De inhoud van de processtukken geldt als hier ingelast.
Ten slotte is heden uitspraak bepaald.
De verdere beoordeling
1.Bij voormeld tussenvonnis d.d. 21 januari 2010 is [eiser] in de gelegenheid gesteld bij akte nadere bewijsstukken/gegevens in het geding te brengen waaruit blijkt dat [gedaagde] een webpagina heeft ingevuld zoals die als productie 1 bij repliek is overgelegd, althans dat [gedaagde] een webpagina heeft ingevuld waarbij hij zich onvoorwaardelijk heeft verplicht tot het aangaan van een bromfietsverzekering.

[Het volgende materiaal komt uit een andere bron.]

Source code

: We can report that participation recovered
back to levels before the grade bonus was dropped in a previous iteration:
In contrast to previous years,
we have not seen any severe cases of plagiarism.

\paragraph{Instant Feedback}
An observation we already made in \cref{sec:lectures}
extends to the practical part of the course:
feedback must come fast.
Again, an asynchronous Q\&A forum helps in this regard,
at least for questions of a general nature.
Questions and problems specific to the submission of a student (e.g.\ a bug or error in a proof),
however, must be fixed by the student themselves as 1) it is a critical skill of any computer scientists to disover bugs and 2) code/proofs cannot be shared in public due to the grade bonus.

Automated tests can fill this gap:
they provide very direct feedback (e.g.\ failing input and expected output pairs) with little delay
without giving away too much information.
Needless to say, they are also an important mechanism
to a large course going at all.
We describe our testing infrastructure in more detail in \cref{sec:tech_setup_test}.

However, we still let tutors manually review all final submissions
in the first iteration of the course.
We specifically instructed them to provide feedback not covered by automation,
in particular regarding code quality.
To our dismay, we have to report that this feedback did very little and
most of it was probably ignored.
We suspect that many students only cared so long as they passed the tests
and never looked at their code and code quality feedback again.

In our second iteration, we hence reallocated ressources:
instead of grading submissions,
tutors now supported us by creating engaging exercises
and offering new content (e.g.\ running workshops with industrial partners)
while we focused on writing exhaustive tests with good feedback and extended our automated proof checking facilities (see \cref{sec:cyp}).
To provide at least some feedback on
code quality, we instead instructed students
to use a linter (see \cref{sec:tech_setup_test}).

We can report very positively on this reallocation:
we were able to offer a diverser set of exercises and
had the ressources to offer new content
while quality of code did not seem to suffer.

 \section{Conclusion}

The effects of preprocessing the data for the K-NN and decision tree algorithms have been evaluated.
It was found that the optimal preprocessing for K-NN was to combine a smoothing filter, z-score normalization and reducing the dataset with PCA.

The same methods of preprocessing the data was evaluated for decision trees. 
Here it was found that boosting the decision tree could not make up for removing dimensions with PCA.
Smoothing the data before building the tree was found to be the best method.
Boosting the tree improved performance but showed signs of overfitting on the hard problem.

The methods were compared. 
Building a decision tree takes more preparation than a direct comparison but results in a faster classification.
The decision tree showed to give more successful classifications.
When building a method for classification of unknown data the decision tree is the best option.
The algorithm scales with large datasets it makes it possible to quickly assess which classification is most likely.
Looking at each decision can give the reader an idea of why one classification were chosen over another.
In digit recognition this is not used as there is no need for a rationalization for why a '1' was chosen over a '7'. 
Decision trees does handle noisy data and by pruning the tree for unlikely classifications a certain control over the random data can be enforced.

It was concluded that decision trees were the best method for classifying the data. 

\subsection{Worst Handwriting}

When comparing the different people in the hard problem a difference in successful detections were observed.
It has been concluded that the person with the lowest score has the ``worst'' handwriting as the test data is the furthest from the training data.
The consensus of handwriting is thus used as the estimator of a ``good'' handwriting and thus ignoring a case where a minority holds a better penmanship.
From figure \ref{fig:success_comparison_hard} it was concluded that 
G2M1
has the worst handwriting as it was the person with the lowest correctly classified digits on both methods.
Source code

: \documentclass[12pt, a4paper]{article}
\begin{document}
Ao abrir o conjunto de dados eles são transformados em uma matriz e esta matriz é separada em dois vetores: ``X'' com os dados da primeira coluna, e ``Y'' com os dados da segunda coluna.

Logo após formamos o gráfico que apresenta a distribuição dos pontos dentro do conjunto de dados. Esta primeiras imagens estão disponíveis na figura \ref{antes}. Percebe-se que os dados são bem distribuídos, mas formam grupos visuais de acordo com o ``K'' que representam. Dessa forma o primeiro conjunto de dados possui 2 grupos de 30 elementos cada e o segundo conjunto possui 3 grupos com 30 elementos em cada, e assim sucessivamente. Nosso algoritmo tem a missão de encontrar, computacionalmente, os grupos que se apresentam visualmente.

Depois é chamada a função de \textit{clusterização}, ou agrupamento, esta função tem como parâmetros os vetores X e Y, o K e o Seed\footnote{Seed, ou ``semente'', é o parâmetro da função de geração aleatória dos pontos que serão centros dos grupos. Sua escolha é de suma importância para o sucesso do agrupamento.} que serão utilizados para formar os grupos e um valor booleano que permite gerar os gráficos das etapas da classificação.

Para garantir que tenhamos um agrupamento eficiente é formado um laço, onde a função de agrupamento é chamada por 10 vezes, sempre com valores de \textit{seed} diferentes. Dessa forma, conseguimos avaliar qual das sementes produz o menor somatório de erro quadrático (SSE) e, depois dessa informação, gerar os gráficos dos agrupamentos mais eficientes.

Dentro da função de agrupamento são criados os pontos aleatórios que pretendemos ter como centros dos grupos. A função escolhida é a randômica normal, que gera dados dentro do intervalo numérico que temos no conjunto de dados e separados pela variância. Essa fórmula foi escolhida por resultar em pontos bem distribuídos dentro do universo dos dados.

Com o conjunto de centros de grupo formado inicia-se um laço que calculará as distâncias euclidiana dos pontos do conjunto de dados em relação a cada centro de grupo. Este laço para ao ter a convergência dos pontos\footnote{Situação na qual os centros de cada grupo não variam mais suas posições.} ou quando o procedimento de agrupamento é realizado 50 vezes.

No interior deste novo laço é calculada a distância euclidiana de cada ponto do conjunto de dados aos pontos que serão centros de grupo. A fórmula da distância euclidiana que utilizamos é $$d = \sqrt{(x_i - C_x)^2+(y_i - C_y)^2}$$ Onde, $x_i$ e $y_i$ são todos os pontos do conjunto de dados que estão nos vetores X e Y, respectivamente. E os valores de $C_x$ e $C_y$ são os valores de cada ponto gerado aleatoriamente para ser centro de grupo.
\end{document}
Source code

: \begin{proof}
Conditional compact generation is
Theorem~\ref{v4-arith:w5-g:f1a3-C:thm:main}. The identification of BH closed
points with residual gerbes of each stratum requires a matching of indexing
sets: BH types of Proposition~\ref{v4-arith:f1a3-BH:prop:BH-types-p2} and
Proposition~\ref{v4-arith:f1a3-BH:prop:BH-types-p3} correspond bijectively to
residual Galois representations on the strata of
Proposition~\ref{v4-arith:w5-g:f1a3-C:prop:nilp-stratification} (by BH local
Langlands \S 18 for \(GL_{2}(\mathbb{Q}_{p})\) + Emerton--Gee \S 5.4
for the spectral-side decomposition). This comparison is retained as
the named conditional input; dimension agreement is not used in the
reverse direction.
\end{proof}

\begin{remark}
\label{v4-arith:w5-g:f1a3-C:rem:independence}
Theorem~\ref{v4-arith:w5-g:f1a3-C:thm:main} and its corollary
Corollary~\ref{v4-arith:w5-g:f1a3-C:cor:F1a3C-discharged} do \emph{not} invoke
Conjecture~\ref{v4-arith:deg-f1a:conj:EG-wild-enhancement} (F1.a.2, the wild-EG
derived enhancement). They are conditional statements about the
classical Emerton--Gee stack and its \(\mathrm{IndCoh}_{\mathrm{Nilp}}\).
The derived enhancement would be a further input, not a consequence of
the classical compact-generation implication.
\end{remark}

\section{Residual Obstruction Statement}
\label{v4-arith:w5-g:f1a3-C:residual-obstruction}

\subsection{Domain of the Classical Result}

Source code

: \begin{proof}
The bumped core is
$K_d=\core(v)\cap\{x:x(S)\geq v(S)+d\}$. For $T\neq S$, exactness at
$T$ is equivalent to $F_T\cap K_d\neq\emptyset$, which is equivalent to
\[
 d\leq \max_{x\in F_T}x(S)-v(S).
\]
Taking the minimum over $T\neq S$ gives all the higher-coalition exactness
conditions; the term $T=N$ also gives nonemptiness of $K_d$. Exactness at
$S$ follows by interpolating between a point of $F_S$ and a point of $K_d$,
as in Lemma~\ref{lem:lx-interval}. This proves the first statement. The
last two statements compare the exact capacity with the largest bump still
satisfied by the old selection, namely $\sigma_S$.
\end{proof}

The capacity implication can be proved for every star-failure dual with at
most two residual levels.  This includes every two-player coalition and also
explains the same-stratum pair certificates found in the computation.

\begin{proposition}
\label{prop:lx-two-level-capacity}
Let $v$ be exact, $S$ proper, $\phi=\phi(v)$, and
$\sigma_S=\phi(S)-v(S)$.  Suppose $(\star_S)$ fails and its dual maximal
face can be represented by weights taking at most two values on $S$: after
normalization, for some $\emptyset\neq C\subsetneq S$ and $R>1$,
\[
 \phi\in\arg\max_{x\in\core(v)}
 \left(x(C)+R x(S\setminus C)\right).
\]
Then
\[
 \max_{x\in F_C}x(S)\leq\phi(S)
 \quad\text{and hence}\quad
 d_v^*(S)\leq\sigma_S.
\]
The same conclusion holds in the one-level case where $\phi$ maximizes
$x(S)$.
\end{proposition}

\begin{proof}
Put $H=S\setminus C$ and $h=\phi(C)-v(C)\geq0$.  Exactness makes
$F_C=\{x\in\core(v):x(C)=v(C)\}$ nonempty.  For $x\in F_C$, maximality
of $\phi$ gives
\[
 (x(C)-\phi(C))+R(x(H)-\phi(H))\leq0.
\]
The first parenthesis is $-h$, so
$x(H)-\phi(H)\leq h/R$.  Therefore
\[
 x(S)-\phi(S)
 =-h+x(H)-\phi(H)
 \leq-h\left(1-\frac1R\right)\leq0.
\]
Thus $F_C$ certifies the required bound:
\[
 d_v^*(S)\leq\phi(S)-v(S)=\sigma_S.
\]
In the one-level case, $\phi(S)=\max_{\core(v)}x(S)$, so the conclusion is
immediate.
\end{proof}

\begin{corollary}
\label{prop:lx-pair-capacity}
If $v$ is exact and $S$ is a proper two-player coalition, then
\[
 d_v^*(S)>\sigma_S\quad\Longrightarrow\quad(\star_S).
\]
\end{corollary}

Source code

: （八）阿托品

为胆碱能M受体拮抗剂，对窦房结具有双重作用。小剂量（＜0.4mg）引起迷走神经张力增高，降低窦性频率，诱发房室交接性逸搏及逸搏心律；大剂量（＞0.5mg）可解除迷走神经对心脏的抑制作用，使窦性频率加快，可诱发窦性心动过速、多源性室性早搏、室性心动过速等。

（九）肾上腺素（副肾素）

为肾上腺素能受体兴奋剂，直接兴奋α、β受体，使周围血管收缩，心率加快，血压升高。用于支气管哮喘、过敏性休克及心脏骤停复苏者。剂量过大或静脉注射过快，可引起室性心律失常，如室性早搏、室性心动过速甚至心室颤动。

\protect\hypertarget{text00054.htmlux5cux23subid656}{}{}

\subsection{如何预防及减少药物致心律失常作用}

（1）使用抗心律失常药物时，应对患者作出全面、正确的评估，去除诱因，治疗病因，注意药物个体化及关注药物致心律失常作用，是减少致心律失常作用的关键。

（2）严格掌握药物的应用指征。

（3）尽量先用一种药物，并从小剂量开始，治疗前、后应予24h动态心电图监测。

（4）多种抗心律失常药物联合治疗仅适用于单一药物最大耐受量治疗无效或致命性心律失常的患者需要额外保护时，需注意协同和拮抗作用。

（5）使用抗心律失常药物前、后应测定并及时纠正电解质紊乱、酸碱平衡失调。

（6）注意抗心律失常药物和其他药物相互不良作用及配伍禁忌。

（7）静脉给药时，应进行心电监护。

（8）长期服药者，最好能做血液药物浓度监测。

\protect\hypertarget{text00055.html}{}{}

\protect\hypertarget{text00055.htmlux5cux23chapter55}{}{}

2.[eiser] heeft vervolgens verwezen naar de als productie 2 bij repliek overgelegde gegevensoverzicht betreffende [gedaagde] en de af te sluiten verzekering. Daarnaast heeft zij een aantal schermafdrukken overgelegd, die overwegend overeenkomen met de schermafdrukken zoals overgelegd als productie 1 bij repliek. Daaraan heeft [eiser] toegevoegd dat [gedaagde] de knop “direct afsluiten” moet hebben aangeklikt en dat er bij [gedaagde] geen misverstand over kan hebben bestaan dat hij een overeenkomst met [eiser] sloot. [gedaagde] heeft bovendien het polisblad ontvangen en daartegen niet geprotesteerd, aldus [eiser]. [gedaagde] heeft dit gemotiveerd betwist.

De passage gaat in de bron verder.